And then all the analysts chuckle. Really? This is a chuckle moment? My family is hurt, my father’s good name is smeared, and my romance with Katie destroyed by false rumor . . . and they think it’s funny? What a bunch of clowns.
And then it hits me: Sandy knew about this story before it broke. My iPhone starts to vibrate again.
I pick it up to see just one word there:
Well?
You wouldn’t think a single word followed by a question mark could be smug, but there you go.
The look on my face as I stare at my phone—if I could just be outside myself right now, I imagine I’d see something on the level of horror-film incredulity.
Me: You knew about this in advance.
Him: I have my ways.
But how?
Me: YOU did this?
Him: Again, I have my ways.
I don’t know what to say to this, but I don’t have to as Sandy gets the last word:
Now, go get the girl.
But I can’t do that, can I? What am I going to say to her? Oh, I didn’t believe you when you were telling the truth, but now that everyone else knows the truth I believe you so can we maybe go on from here?
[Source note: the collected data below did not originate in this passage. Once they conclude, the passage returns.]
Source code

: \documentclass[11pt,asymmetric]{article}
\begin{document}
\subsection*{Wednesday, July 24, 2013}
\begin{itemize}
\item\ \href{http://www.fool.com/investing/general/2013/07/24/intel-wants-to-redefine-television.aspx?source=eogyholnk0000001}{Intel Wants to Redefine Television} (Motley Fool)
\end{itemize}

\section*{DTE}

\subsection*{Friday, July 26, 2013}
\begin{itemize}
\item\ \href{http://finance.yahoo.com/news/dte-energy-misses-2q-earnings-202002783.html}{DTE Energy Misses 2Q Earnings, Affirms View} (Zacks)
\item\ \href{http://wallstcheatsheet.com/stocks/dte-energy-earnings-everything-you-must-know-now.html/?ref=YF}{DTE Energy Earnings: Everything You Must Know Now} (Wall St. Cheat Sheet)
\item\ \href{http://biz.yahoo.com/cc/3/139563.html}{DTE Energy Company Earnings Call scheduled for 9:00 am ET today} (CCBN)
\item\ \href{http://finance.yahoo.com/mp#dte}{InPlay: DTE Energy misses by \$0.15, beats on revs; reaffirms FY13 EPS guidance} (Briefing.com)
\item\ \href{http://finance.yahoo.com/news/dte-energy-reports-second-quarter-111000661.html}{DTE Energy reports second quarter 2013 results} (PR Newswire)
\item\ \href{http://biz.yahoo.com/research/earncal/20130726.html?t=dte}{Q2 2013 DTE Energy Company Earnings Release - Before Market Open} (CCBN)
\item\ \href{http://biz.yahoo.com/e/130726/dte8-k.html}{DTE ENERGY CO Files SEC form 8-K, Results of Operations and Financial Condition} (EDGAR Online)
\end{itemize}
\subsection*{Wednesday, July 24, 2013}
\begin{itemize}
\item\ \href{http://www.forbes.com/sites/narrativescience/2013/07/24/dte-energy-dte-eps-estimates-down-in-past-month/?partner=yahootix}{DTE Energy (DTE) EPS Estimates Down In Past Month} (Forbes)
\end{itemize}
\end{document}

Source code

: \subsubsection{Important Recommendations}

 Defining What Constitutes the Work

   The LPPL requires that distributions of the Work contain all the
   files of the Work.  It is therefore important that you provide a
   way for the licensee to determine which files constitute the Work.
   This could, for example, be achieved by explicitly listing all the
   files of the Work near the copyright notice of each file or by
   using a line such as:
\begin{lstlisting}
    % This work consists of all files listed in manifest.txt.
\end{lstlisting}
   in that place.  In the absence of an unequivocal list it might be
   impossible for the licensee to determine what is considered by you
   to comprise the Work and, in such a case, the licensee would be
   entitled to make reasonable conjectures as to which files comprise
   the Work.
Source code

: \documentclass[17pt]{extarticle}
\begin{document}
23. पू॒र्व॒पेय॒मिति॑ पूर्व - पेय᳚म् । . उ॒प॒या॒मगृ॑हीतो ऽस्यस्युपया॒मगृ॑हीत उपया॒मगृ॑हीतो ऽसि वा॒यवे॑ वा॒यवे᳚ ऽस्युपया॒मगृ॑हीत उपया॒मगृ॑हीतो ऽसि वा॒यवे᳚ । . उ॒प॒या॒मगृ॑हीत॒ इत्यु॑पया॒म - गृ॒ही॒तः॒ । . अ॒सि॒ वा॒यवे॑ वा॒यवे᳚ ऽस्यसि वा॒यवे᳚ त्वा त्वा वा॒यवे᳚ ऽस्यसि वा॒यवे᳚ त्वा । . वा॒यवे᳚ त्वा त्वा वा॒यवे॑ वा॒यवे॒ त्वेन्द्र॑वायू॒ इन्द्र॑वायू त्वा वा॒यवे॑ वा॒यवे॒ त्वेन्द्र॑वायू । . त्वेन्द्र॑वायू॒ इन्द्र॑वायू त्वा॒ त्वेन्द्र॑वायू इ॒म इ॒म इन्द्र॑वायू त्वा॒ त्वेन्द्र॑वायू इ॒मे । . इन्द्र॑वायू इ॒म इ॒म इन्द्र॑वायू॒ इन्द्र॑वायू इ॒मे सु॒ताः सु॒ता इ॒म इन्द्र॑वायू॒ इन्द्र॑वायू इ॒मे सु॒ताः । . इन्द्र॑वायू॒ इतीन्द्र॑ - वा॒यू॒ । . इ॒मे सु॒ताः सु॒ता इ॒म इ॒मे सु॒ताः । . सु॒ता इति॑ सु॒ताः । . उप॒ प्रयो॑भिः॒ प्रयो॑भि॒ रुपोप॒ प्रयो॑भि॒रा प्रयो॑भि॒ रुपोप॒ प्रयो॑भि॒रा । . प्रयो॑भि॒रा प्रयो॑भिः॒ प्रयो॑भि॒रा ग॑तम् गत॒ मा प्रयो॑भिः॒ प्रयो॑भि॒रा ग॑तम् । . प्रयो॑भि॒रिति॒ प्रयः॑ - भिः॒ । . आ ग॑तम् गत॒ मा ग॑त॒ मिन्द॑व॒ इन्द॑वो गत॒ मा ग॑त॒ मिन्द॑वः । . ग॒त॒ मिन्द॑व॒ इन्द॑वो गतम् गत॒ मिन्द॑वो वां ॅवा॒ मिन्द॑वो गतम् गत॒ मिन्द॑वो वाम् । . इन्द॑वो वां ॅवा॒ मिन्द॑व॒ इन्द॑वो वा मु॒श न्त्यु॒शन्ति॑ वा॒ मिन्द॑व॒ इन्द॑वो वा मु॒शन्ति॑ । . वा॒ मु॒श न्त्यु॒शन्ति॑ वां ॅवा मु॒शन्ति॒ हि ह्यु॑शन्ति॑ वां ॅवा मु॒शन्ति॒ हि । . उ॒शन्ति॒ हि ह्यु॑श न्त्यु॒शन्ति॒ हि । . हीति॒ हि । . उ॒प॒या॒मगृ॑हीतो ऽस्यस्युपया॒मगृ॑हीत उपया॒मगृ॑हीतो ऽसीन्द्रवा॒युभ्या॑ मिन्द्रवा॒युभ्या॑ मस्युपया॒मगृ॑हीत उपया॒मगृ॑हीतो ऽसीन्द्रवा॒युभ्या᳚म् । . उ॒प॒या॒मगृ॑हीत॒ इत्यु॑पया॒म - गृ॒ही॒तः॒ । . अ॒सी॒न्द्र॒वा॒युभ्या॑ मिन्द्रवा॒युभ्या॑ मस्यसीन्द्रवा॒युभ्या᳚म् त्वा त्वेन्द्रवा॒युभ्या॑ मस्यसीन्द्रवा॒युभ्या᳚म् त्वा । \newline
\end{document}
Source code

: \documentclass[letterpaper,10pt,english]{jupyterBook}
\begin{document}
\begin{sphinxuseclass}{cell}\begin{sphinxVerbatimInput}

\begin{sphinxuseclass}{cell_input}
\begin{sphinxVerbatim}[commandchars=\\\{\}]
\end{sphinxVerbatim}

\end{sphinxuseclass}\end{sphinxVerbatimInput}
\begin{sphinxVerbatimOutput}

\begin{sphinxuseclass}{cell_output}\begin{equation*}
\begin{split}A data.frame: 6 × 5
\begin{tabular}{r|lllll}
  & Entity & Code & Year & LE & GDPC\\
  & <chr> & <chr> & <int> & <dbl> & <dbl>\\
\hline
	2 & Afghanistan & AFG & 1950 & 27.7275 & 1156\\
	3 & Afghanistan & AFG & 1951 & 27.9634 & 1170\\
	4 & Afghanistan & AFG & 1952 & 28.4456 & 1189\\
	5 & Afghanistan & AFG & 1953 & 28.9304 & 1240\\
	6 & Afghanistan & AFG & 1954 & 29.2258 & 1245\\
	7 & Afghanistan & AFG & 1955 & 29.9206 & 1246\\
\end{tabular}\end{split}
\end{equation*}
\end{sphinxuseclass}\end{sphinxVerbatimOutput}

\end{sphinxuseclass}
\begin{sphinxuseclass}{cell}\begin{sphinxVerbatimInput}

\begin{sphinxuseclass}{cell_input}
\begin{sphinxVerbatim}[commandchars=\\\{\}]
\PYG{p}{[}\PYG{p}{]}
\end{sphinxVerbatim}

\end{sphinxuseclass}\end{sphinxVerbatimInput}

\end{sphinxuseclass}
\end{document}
Yeah, right. Like that’s going to work.
But then I think: I have to at least try. That’s the thing about everything in life, from the smallest things you want to romance and even presidential elections:
You can never know the outcome in advance, but at the very least, you have to try.
“Can you believe that guy?” my dad is saying to the screen.
They must be talking about the Bix Treadwell revelation.
“That’s politics,” my mom says. It surprises me, the lack of anger in her voice. She seems to accept it as being just another part of the game. I suppose she’s used to it. I’m not sure I’ll ever be.
I pick up my iPhone to get in touch with Kat—I’m already thinking of her as Kat again—and it occurs to me: after all this time, I don’t even have her number.
I get up off the sofa, grab my coat on the way to the door.
“Drew?” my mom calls. “The results will start coming in soon. Where are you going?”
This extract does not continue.